Total spending for the weekend is expected to fall 11 percent to $50.9 billion from an estimated $57.4 billion last year. Shoppers, on average, are expected to spend $380.95 over the four days, down 6.4 percent from $407.02 last year. That marked the second year in a row spending was down.
Part of the reason is that Target, Macy's, Wal-Mart and other major retailers pushed fat holiday discounts as early as Halloween and opened stores even earlier on Thanksgiving to kick off the holiday shopping season, stealing some thunder from Black Friday and the rest of the weekend.
The preliminary data also raises worries shoppers remain frugal despite improving employment and falling gas prices.

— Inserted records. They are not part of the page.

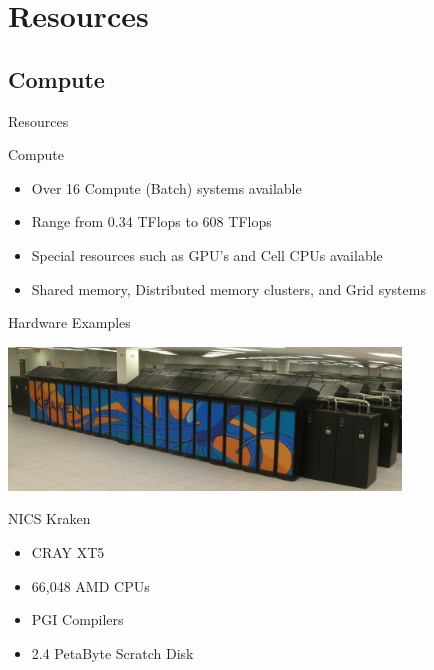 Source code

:\documentclass[handout]{beamer}
\begin{document}
  \section{Resources}
  
  \subsection{Compute}
  \begin{frame}{Resources}
   \begin{block}{Compute}
    \begin{itemize}
      \item Over 16 Compute (Batch) systems available
      \item Range from 0.34 TFlops to 608 TFlops
      \item Special resources such as GPU's and Cell CPUs available
      \item Shared memory, Distributed memory clusters, and Grid systems
    \end{itemize}
   \end{block}
  \end{frame}

  \begin{frame}{Hardware Examples}
   \begin{center}\includegraphics[height=1.5in]{kraken}\end{center}
   \begin{block}{NICS Kraken}
    \begin{itemize}
     \item CRAY XT5
     \item 66,048 AMD CPUs
     \item PGI Compilers
     \item 2.4 PetaByte Scratch Disk
    \end{itemize}
   \end{block}
  \end{frame}
 
\end{document}
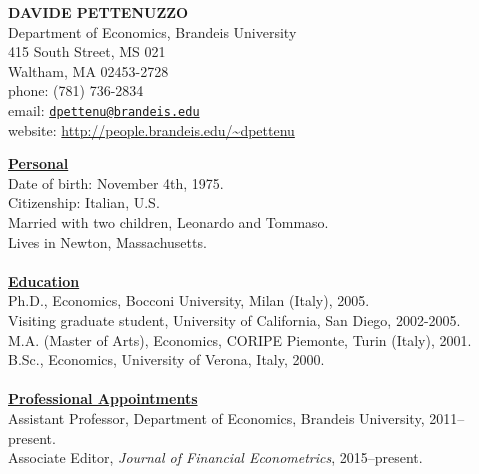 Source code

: \documentclass[12pt]{article}
\begin{document}
\begin{center}
\textbf{DAVIDE PETTENUZZO} \\
Department of Economics, Brandeis University \\
415 South Street, MS 021 \\
Waltham, MA 02453-2728 \\
phone: (781) 736-2834 \\
email: \href{mailto:dpettenu@brandeis.edu}{\nolinkurl{dpettenu@brandeis.edu}} \\
website: \url{http://people.brandeis.edu/~dpettenu} \\
\end{center}
\hline 
\bigskip

\underline{\textbf{Personal}}\\
Date of birth: November 4th, 1975. \\
Citizenship: Italian, U.S. \\
Married with two children, Leonardo and Tommaso. \\
Lives in Newton, Massachusetts. \\ \\ 
\underline{\textbf{Education}}\\
Ph.D., Economics, Bocconi University, Milan (Italy), 2005.\\
Visiting graduate student, University of California, San Diego, 2002-2005. \\
M.A. (Master of Arts), Economics, CORIPE Piemonte, Turin (Italy), 2001. \\
B.Sc., Economics, University of Verona, Italy, 2000.\\ \\
\underline{\textbf{Professional Appointments}}\\
Assistant Professor, Department of Economics, Brandeis University, 2011--present.\\
Associate Editor, \textit{Journal of Financial Econometrics}, 2015--present.
\end{document}
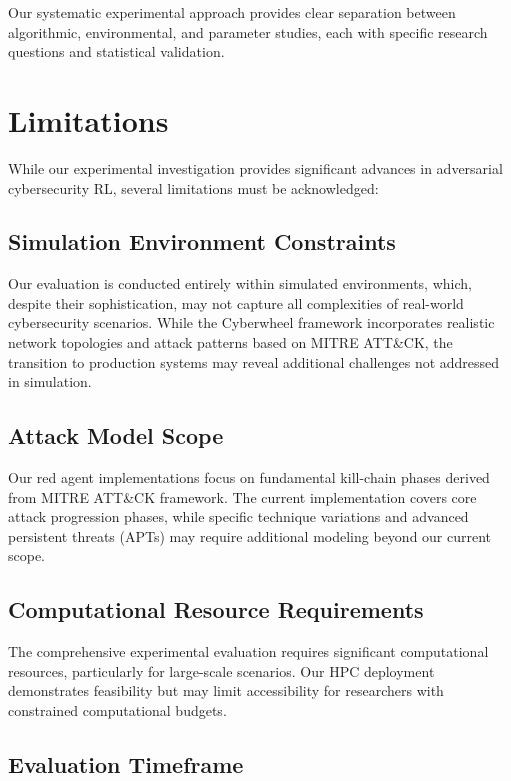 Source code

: \documentclass[12pt,oneside]{article}
\begin{document}
Our systematic experimental approach provides clear separation between algorithmic, environmental, and parameter studies, each with specific research questions and statistical validation.

\section{Limitations}

While our experimental investigation provides significant advances in adversarial cybersecurity RL, several limitations must be acknowledged:

\subsection{Simulation Environment Constraints}

Our evaluation is conducted entirely within simulated environments, which, despite their sophistication, may not capture all complexities of real-world cybersecurity scenarios. While the Cyberwheel framework incorporates realistic network topologies and attack patterns based on MITRE ATT\&CK, the transition to production systems may reveal additional challenges not addressed in simulation.

\subsection{Attack Model Scope}

Our red agent implementations focus on fundamental kill-chain phases derived from MITRE ATT\&CK framework. The current implementation covers core attack progression phases, while specific technique variations and advanced persistent threats (APTs) may require additional modeling beyond our current scope.

\subsection{Computational Resource Requirements}

The comprehensive experimental evaluation requires significant computational resources, particularly for large-scale scenarios. Our HPC deployment demonstrates feasibility but may limit accessibility for researchers with constrained computational budgets.

\subsection{Evaluation Timeframe}
\end{document}
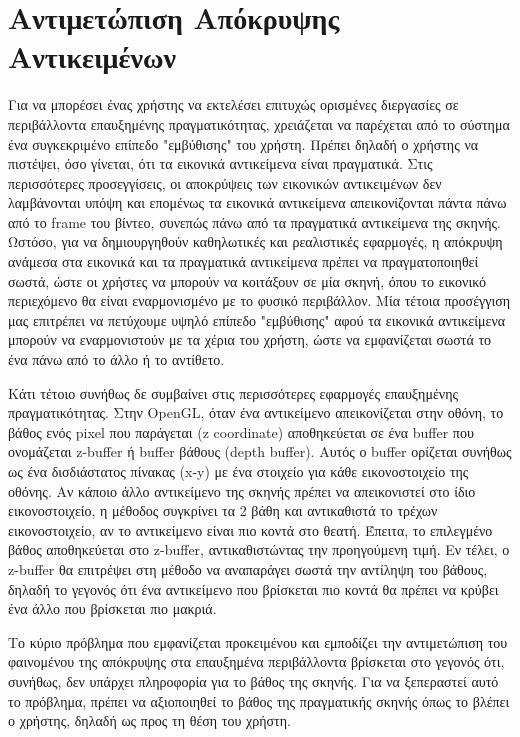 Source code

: \section{Αντιμετώπιση Απόκρυψης Αντικειμένων} \label{s:occlusion}



Για να μπορέσει ένας χρήστης να εκτελέσει επιτυχώς ορισμένες διεργασίες σε περιβάλλοντα επαυξημένης πραγματικότητας, χρειάζεται να παρέχεται από το σύστημα ένα συγκεκριμένο επίπεδο "εμβύθισης" του χρήστη. Πρέπει δηλαδή ο χρήστης να πιστέψει, όσο γίνεται, ότι τα εικονικά αντικείμενα είναι πραγματικά. 
Στις περισσότερες προσεγγίσεις, οι αποκρύψεις των εικονικών αντικειμένων δεν λαμβάνονται υπόψη και επομένως τα εικονικά αντικείμενα απεικονίζονται πάντα πάνω από το frame του βίντεο, συνεπώς πάνω από τα πραγματικά αντικείμενα της σκηνής. 
Ωστόσο, για να δημιουργηθούν καθηλωτικές και ρεαλιστικές εφαρμογές, η απόκρυψη ανάμεσα στα εικονικά και τα πραγματικά αντικείμενα πρέπει να πραγματοποιηθεί σωστά, ώστε οι χρήστες να μπορούν να κοιτάξουν σε μία σκηνή, όπου το εικονικό περιεχόμενο θα είναι εναρμονισμένο με το φυσικό περιβάλλον. Μία τέτοια προσέγγιση μας επιτρέπει να πετύχουμε υψηλό επίπεδο "εμβύθισης" αφού τα εικονικά αντικείμενα μπορούν να εναρμονιστούν με τα χέρια του χρήστη, ώστε να εμφανίζεται σωστά το ένα πάνω από το άλλο ή το αντίθετο. 

Κάτι τέτοιο συνήθως δε συμβαίνει στις περισσότερες εφαρμογές επαυξημένης πραγματικότητας. Στην OpenGL, όταν ένα αντικείμενο απεικονίζεται στην οθόνη, το βάθος ενός pixel που παράγεται (z coordinate) αποθηκεύεται σε ένα buffer που ονομάζεται z-buffer ή buffer βάθους (depth buffer). Αυτός ο buffer ορίζεται συνήθως ως ένα δισδιάστατος πίνακας (x-y) με ένα στοιχείο για κάθε εικονοστοιχείο της οθόνης. Αν κάποιο άλλο αντικείμενο της σκηνής πρέπει να απεικονιστεί στο ίδιο εικονοστοιχείο, η μέθοδος συγκρίνει τα 2 βάθη και αντικαθιστά το τρέχων εικονοστοιχείο, αν το αντικείμενο είναι πιο κοντά στο θεατή. Έπειτα, το επιλεγμένο βάθος αποθηκεύεται στο z-buffer, αντικαθιστώντας την προηγούμενη τιμή. Εν τέλει, ο z-buffer θα επιτρέψει στη μέθοδο να αναπαράγει σωστά την αντίληψη του βάθους, δηλαδή το γεγονός ότι ένα αντικείμενο που βρίσκεται πιο κοντά θα πρέπει να κρύβει ένα άλλο που βρίσκεται πιο μακριά.


Το κύριο πρόβλημα που εμφανίζεται προκειμένου και εμποδίζει την αντιμετώπιση του φαινομένου της απόκρυψης στα επαυξημένα περιβάλλοντα βρίσκεται στο γεγονός ότι, συνήθως, δεν υπάρχει πληροφορία για το βάθος της σκηνής. Για να ξεπεραστεί αυτό το πρόβλημα, πρέπει να αξιοποιηθεί το βάθος της πραγματικής σκηνής όπως το βλέπει ο χρήστης, δηλαδή ως προς τη θέση του χρήστη.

Matt Shay, the trade group's CEO, told reporters that the effect of the economy is puzzling, but he believes that people benefiting a recovering economy may not feel the need to fight the crowds to get the deepest discount on a TV or toaster. And those who still feel like they're still stuck in a recession may not have the money and will stretch out what they spend through Christmas.
"While they're more optimistic, they're very cautious," Shay told reporters during a conference call. "They're still looking for the deals. If the deals are not right for them, they're not going to spend."

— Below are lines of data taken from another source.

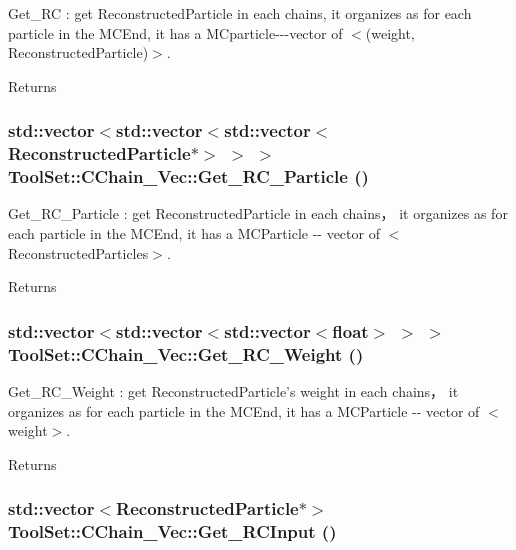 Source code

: Get\_\-RC : get ReconstructedParticle in each chains, it organizes as for each particle in the MCEnd, it has a MCparticle-\/-\/-\/vector of $<$(weight, ReconstructedParticle)$>$. \begin{DoxyReturn}{Returns}

\end{DoxyReturn}
\hypertarget{classToolSet_1_1CChain__Vec_a79fd8a76d1edea4876f2a1c6aaabadf2}{
\subsubsection[{Get\_\-RC\_\-Particle}]{\setlength{\rightskip}{0pt plus 5cm}std::vector$<$std::vector$<$std::vector$<$ReconstructedParticle$\ast$$>$ $>$ $>$ ToolSet::CChain\_\-Vec::Get\_\-RC\_\-Particle ()}}
\label{classToolSet_1_1CChain__Vec_a79fd8a76d1edea4876f2a1c6aaabadf2}


Get\_\-RC\_\-Particle : get ReconstructedParticle in each chains， it organizes as for each particle in the MCEnd, it has a MCParticle -\/-\/ vector of $<$ReconstructedParticles$>$. \begin{DoxyReturn}{Returns}

\end{DoxyReturn}
\hypertarget{classToolSet_1_1CChain__Vec_aeb5adc8cde13c82d7727efb02241d637}{
\subsubsection[{Get\_\-RC\_\-Weight}]{\setlength{\rightskip}{0pt plus 5cm}std::vector$<$std::vector$<$std::vector$<$float$>$ $>$ $>$ ToolSet::CChain\_\-Vec::Get\_\-RC\_\-Weight ()}}
\label{classToolSet_1_1CChain__Vec_aeb5adc8cde13c82d7727efb02241d637}


Get\_\-RC\_\-Weight : get ReconstructedParticle's weight in each chains， it organizes as for each particle in the MCEnd, it has a MCParticle -\/-\/ vector of $<$weight$>$. \begin{DoxyReturn}{Returns}

\end{DoxyReturn}
\hypertarget{classToolSet_1_1CChain__Vec_aba6a8082d60fbc646abebfd98665c8f0}{
\subsubsection[{Get\_\-RCInput}]{\setlength{\rightskip}{0pt plus 5cm}std::vector$<$ReconstructedParticle$\ast$$>$ ToolSet::CChain\_\-Vec::Get\_\-RCInput ()}}
\label{classToolSet_1_1CChain__Vec_aba6a8082d60fbc646abebfd98665c8f0}


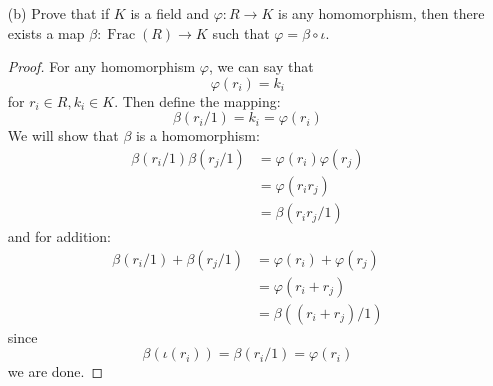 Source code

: \documentclass{article}
\begin{document}
\begin{itemize}
        \item [(b)] Prove that if $K$ is a field and $\varphi: R \rightarrow K$ is any homomorphism, then there exists a map $\beta: \mathop{Frac}(R) \rightarrow K$ such that $\varphi  = \beta \circ \iota$. 
            \begin{proof}
                For any homomorphism $\varphi$, we can say that
                    \begin{equation*}
                        \varphi(r_{i}) = k_{i}
                    \end{equation*}
                for $r_{i} \in R, k_{i} \in K$. Then define the mapping:
                    \begin{equation*}
                        \beta(r_{i}/1) = k_{i} = \varphi(r_{i})
                    \end{equation*}
                We will show that $\beta$ is a homomorphism:
                    \begin{align*}
                        \beta(r_{i}/1)\beta(r_{j}/1) &= \varphi(r_{i})\varphi(r_{j}) \\
                                                     &= \varphi(r_{i}r_{j})          \\
                                                     &= \beta(r_{i}r_{j}/1)            
                    \end{align*}
                and for addition:
                    \begin{align*}
                        \beta(r_{i}/1) + \beta(r_{j}/1) &= \varphi(r_{i}) + \varphi(r_{j}) \\
                                                        &= \varphi(r_{i} + r_{j})          \\
                                                        &= \beta((r_{i} + r_{j})/1)          
                    \end{align*}
                since 
                    \begin{equation*}
                        \beta(\iota(r_{i})) = \beta(r_{i}/1) = \varphi(r_{i})
                    \end{equation*}
                we are done.
            \end{proof}
    \end{itemize}
\end{document}
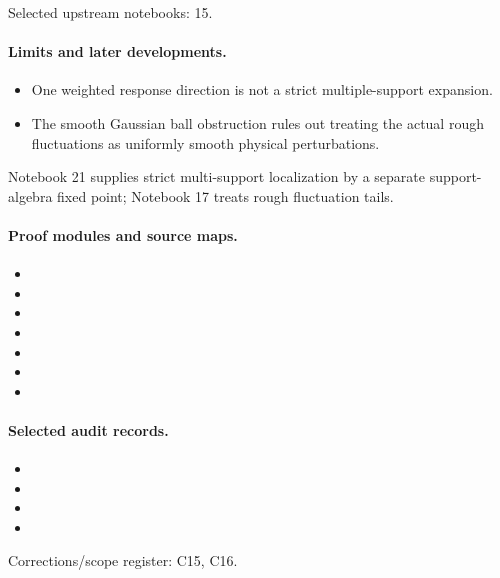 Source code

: \documentclass[11pt]{article}
\theoremstyle{remark}
\begin{document}
Selected upstream notebooks: 15.\par

\paragraph{Limits and later developments.}
\begin{itemize}
\item One weighted response direction is not a strict multiple-support expansion.
\item The smooth Gaussian ball obstruction rules out treating the actual rough fluctuations as uniformly smooth physical perturbations.
\end{itemize}

Notebook 21 supplies strict multi-support localization by a separate support-algebra fixed point; Notebook 17 treats rough fluctuation tails.

\paragraph{Proof modules and source maps.}
\begingroup\small
\begin{itemize}
\item {}
\item {}
\item {}
\item {}
\item {}
\item {}
\item {}
\end{itemize}
\endgroup

\paragraph{Selected audit records.}
\begingroup\small
\begin{itemize}
\item {}
\item {}
\item {}
\item {}
\end{itemize}
\endgroup
Corrections/scope register: C15, C16.\par
\end{document}
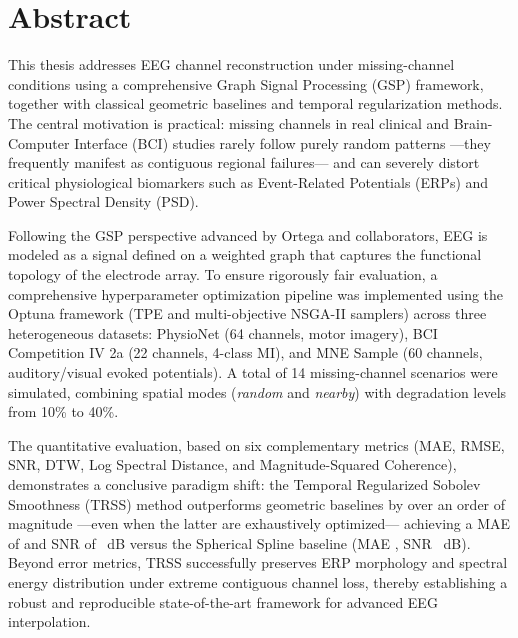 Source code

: \chapter*{Abstract}

This thesis addresses EEG channel reconstruction under missing-channel conditions using a comprehensive Graph Signal Processing (GSP) framework, together with classical geometric baselines and temporal regularization methods. The central motivation is practical: missing channels in real clinical and Brain-Computer Interface (BCI) studies rarely follow purely random patterns ---they frequently manifest as contiguous regional failures--- and can severely distort critical physiological biomarkers such as Event-Related Potentials (ERPs) and Power Spectral Density (PSD).

Following the GSP perspective advanced by Ortega and collaborators, EEG is modeled as a signal defined on a weighted graph that captures the functional topology of the electrode array. To ensure rigorously fair evaluation, a comprehensive hyperparameter optimization pipeline was implemented using the Optuna framework (TPE and multi-objective NSGA-II samplers) across three heterogeneous datasets: PhysioNet (64 channels, motor imagery), BCI Competition IV 2a (22 channels, 4-class MI), and MNE Sample (60 channels, auditory/visual evoked potentials). A total of 14 missing-channel scenarios were simulated, combining spatial modes (\textit{random} and \textit{nearby}) with degradation levels from 10\% to 40\%.

The quantitative evaluation, based on six complementary metrics (MAE, RMSE, SNR, DTW, Log Spectral Distance, and Magnitude-Squared Coherence), demonstrates a conclusive paradigm shift: the Temporal Regularized Sobolev Smoothness (TRSS) method outperforms geometric baselines by over an order of magnitude ---even when the latter are exhaustively optimized--- achieving a MAE of \ResTVMAE{} and SNR of \ResTVSNR~dB versus the Spherical Spline baseline (MAE \ResBaselineMAE{}, SNR \ResBaselineSNR~dB). Beyond error metrics, TRSS successfully preserves ERP morphology and spectral energy distribution under extreme contiguous channel loss, thereby establishing a robust and reproducible state-of-the-art framework for advanced EEG interpolation.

Bottom line: Expect more deep discounting, all season long.
"Every day will be Black Friday. Every minute will be Cyber Monday," he said.

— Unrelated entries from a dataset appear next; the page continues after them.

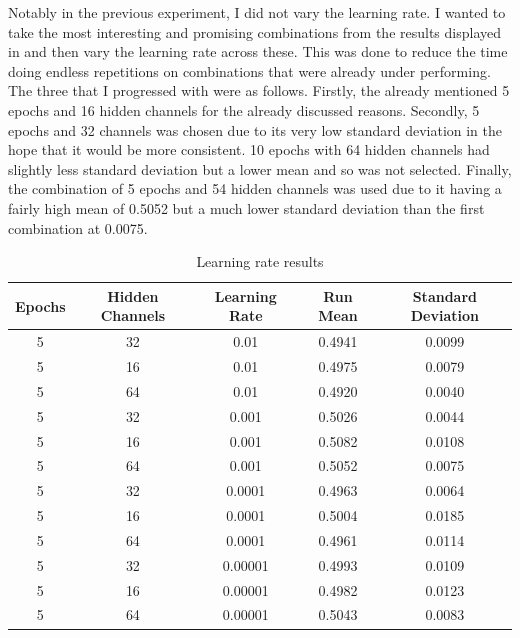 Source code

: \documentclass{l4proj}
\begin{document}
Notably in the previous experiment, I did not vary the learning rate. I wanted to take the most interesting and promising combinations from the results displayed in  and then vary the learning rate across these. This was done to reduce the time doing endless repetitions on combinations that were already under performing. The three that I progressed with were as follows. Firstly, the already mentioned 5 epochs and 16 hidden channels for the already discussed reasons. Secondly, 5 epochs and 32 channels was chosen due to its very low standard deviation in the hope that it would be more consistent. 10 epochs with 64 hidden channels had slightly less standard deviation but a lower mean and so was not selected. Finally, the combination of 5 epochs and 54 hidden channels was used due to it having a fairly high mean of 0.5052 but a much lower standard deviation than the first combination at 0.0075. \\

\begin{table}[h]
    \centering
    \caption{Learning rate results}
    \label{tab:Learnng_rate_results}
    \begin{tabular}{|c|c|c|c|c|}
        \hline
        \textbf{Epochs} & \textbf{Hidden Channels} & \textbf{Learning Rate} & \textbf{Run Mean} & \textbf{Standard Deviation} \\ \hline
        5 & 32 & 0.01 & 0.4941 & 0.0099 \\ \hline
        5 & 16 & 0.01 &  0.4975 & 0.0079 \\ \hline
        5 & 64 & 0.01 & 0.4920 & 0.0040 \\ \hline
        5 & 32 & 0.001 & 0.5026 & 0.0044 \\ \hline
        5 & 16 & 0.001 & 0.5082 & 0.0108 \\ \hline
        5 & 64 & 0.001 & 0.5052 & 0.0075 \\ \hline
        5 & 32 & 0.0001 & 0.4963 & 0.0064 \\ \hline
        5 & 16 & 0.0001 & 0.5004 & 0.0185 \\ \hline
        5 & 64 & 0.0001 & 0.4961 & 0.0114 \\ \hline
        5 & 32 & 0.00001 & 0.4993 & 0.0109 \\ \hline
        5 & 16 & 0.00001 & 0.4982 & 0.0123 \\ \hline
        5 & 64 & 0.00001 & 0.5043 & 0.0083 \\ \hline
    \end{tabular}
\end{table}
\end{document}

That could be what it takes to get shoppers to open their wallets for the holiday shopping season, which accounts for 20 percent of the retail industry's annual sales.
Despite an improving economy, high food prices and stagnant wages are still affecting on shoppers.
And people also are becoming more discerning when they shop. Armed with smartphones and price-comparison apps, they know what's a good deal, and what's not.
Kimani Brown, 39, of Manhattan, was among the Black Friday defectors. After four years of braving the crowds, he called it quits this year.
"I consider myself a smart shopper. And it's not as alluring as it used to be," Brown said. "It's a marketing tool, and I don't want to be pulled into it." He said he looked at the sales and wasn't impressed.
Moreover, he says he tended to overspend during the Black Friday sales because he got caught up in the frenzy, and he paid the price in January when he looked at his credit card statement.
Instead, he says he will be looking at what is known as Cyber Monday, the online shopping day after Thanksgiving weekend.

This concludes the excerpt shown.